Notifica di atti processuali non andata a buon fine per ragioni non imputabili al notificante, riattivare il processo notificatorio con immediatezza.

Pubblicato il 17 July 2021 in Giurisprudenza Civile, Procedura Civile

REPUBBLICA ITALIANA   
In nome del popolo italiano 

La Prima Sezione civile della Corte d’Appello di Roma, riunita in camera di consiglio e composta da

ha emesso la seguente

SENTENZA n. 5203/2021 pubblicata il 14/07/2021

nella causa civile in grado di appello n. /17 Rg., trattenuta in decisione il 7 aprile 2021 e vertente tra:

XXX srl (Cf.), in persona del suo Amministratore Unico ed elettivamente domiciliata a, il quale la rappresenta e difende per procura in calce all’atto di citazione in appello.

Fallimento YYY spa –, in persona dei suoi Curatori Avvocatessa, nonché elettivamente domiciliato a, dal quale, giusta autorizzazione rilasciata il 6 novembre 2017 dal Giudice Delegato, è rappresentato e difeso per procura in calce alla comparsa di costituzione e risposta in grado di appello.

CONCLUSIONI

Per la XXX srl: “Piaccia alla Corte d’Appello di Roma, ogni contraria istanza, eccezione e deduzione disattesa, riformare integralmente e nei sensi di cui ai sopra estesi motivi la sentenza del Tribunale di Latina, pubblicata il dì 8 maggio 2017, resa in composizione monocratica nella causa civile iscritta al n. /2015 r.g., accogliendo le conclusioni rassegnate in primo grado da XXX e di seguito trascritte: a. in via principale, dichiarare la decadenza della Curatela dalle azioni revocatorie alternativamente proposte e/o la inammissibilità, improponibilità o improcedibilità delle stesse per le ragioni tutte esposte in narrativa; b. in subordine, rigettare ogni domanda attrice siccome infondata in fatto e in diritto; c. in via ulteriormente subordinata, nella denegata e non creduta ipotesi di accoglimento dell’azione revocatoria fallimentare, dichiarare l’intervenuta estinzione per compensazione legale dell’obbligazione in forza della quale la Curatela ha chiesto la condanna della convenuta al pagamento di € 841.773,66 e/o della diversa somma ritenuta di giustizia, e dunque che nulla è dovuto alla stessa Curatela attrice da parte di XXX.

Con vittoria di spese, anche generali, e compensi di del doppio grado di giudizio, oltre i.v.a. e c.p.a.”.

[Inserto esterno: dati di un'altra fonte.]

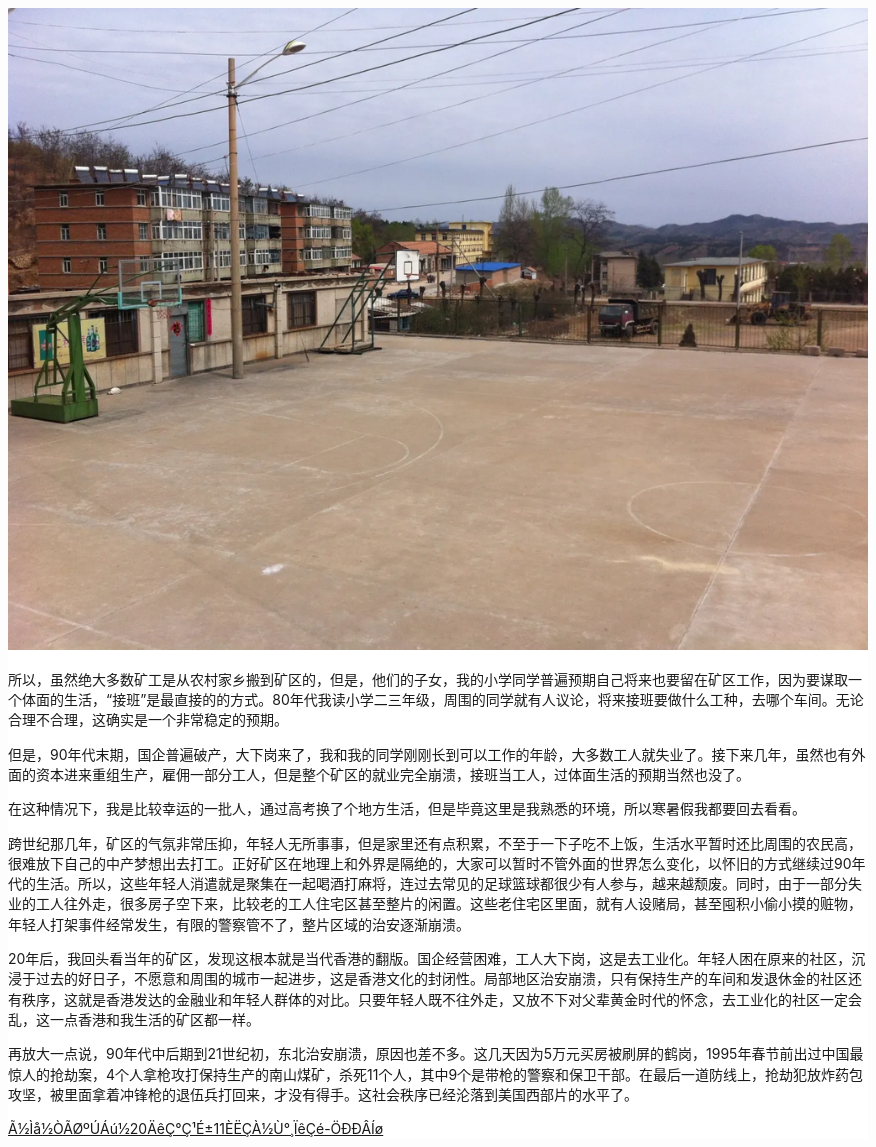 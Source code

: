 ![](/images/btnews/btnews/0001_0100/0045/image37.webp)

所以，虽然绝大多数矿工是从农村家乡搬到矿区的，但是，他们的子女，我的小学同学普遍预期自己将来也要留在矿区工作，因为要谋取一个体面的生活，“接班”是最直接的的方式。80年代我读小学二三年级，周围的同学就有人议论，将来接班要做什么工种，去哪个车间。无论合理不合理，这确实是一个非常稳定的预期。

但是，90年代末期，国企普遍破产，大下岗来了，我和我的同学刚刚长到可以工作的年龄，大多数工人就失业了。接下来几年，虽然也有外面的资本进来重组生产，雇佣一部分工人，但是整个矿区的就业完全崩溃，接班当工人，过体面生活的预期当然也没了。

在这种情况下，我是比较幸运的一批人，通过高考换了个地方生活，但是毕竟这里是我熟悉的环境，所以寒暑假我都要回去看看。

跨世纪那几年，矿区的气氛非常压抑，年轻人无所事事，但是家里还有点积累，不至于一下子吃不上饭，生活水平暂时还比周围的农民高，很难放下自己的中产梦想出去打工。正好矿区在地理上和外界是隔绝的，大家可以暂时不管外面的世界怎么变化，以怀旧的方式继续过90年代的生活。所以，这些年轻人消遣就是聚集在一起喝酒打麻将，连过去常见的足球篮球都很少有人参与，越来越颓废。同时，由于一部分失业的工人往外走，很多房子空下来，比较老的工人住宅区甚至整片的闲置。这些老住宅区里面，就有人设赌局，甚至囤积小偷小摸的赃物，年轻人打架事件经常发生，有限的警察管不了，整片区域的治安逐渐崩溃。

20年后，我回头看当年的矿区，发现这根本就是当代香港的翻版。国企经营困难，工人大下岗，这是去工业化。年轻人困在原来的社区，沉浸于过去的好日子，不愿意和周围的城市一起进步，这是香港文化的封闭性。局部地区治安崩溃，只有保持生产的车间和发退休金的社区还有秩序，这就是香港发达的金融业和年轻人群体的对比。只要年轻人既不往外走，又放不下对父辈黄金时代的怀念，去工业化的社区一定会乱，这一点香港和我生活的矿区都一样。

再放大一点说，90年代中后期到21世纪初，东北治安崩溃，原因也差不多。这几天因为5万元买房被刷屏的鹤岗，1995年春节前出过中国最惊人的抢劫案，4个人拿枪攻打保持生产的南山煤矿，杀死11个人，其中9个是带枪的警察和保卫干部。在最后一道防线上，抢劫犯放炸药包攻坚，被里面拿着冲锋枪的退伍兵打回来，才没有得手。这社会秩序已经沦落到美国西部片的水平了。

[Ã½Ìå½ÒÃØºÚÁú½­20ÄêÇ°Ç¹É±11ÈËÇÀ½Ù°¸ÏêÇé-ÖÐÐÂÍø](http://www.chinanews.com/sh/2015/06-01/7313573.shtml)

Per il Fallimento YYY spa –: “1) nel merito, rigettare tutte le censure e domande formulate da XXX S.r.l. nell’atto di citazione in appello, perché infondate in fatto ed in diritto, con conferma della sentenza del Tribunale di Latina n. 1009/17;

2) sempre nel merito, per la denegata ipotesi di accoglimento, anche parziale, dell’impugnazione avversaria, lo stesso Fallimento ripropone, anche ai sensi dell’art. 346 c.p.c., tutte le domande, eccezioni e difese formulate in primo grado, anche assorbite nella suddetta sentenza del Tribunale di Latina, delle quali chiede l’accoglimento. Più precisamente, delle seguenti conclusioni: 2.1) in via principale, revocare e dichiarare inefficaci ex art. 67, comma 1, n. 2, L.F. le cessioni di credito del 29 agosto 2011 e del 20 settembre 2011 tra YYY S.p.A. ed XXX S.r.l. e le consequenziali compensazioni tra le stesse poste in essere, come meglio indicato in atti, per l’importo complessivo di Euro 841.773,66; per l’effetto, condannare XXX S.r.l., in persona del legale rappresentante pro tempore, a pagare al Fallimento YYY S.p.A. e per esso ai suoi Curatori, l’importo di Euro 841.773,66, ovvero la diversa somma che risulti dovuta, in relazione all’operazione economica de qua, oltre interessi dalla data del pagamento, ovvero dalla domanda giudiziale, sino all’effettivo saldo; 2.2) in via subordinata, revocare e dichiarare inefficaci ex art. 67, comma 2, L.F., le cessioni di credito del 29 agosto 2011 e del 20 settembre 2011 tra YYY S.p.A. ed XXX S.r.l. e le consequenziali compensazioni tra le stesse poste in essere, come meglio indicato in atti, per l’importo complessivo di Euro 841.773,66, ovvero per il diverso importo per cui l’Ill.mo Giudice adìto riterrà raggiunta la prova ai sensi dell’art. 67, comma 2, L.F.; per l’effetto, condannare XXX S.r.l., in persona del legale rappresentante pro tempore, a pagare al Fallimento YYY S.p.A. e per esso ai suoi Curatori, l’importo di Euro 841.773,66, ovvero il diverso importo per cui l’Ill.mo Giudice adìto riterrà raggiunta la prova ai sensi dell’art. 67, comma 2, L.F., oltre interessi dalla data del pagamento, ovvero dalla domanda giudiziale, sino all’effettivo saldo.

SVOLGIMENTO DEL PROCESSO

Con atto di citazione dinanzi a questa Corte, notificato il 26 luglio 2017, la XXX srl ha interposto appello avverso la sentenza con cui, il 2 maggio di quello stesso anno e così accogliendo la domanda del Fallimento YYY spa –, il Tribunale Ordinario di Latina aveva revocato  due atti di cessione di credito conclusi rispettivamente il 29 agosto e il 29 settembre 2011, entrambe aventi per oggetto crediti nei confronti di società controllate dalla YYY spa in bonis,  a fronte delle quali quest’ultima aveva rinunciato a delle posizioni creditorie vantate verso la XXX medesima.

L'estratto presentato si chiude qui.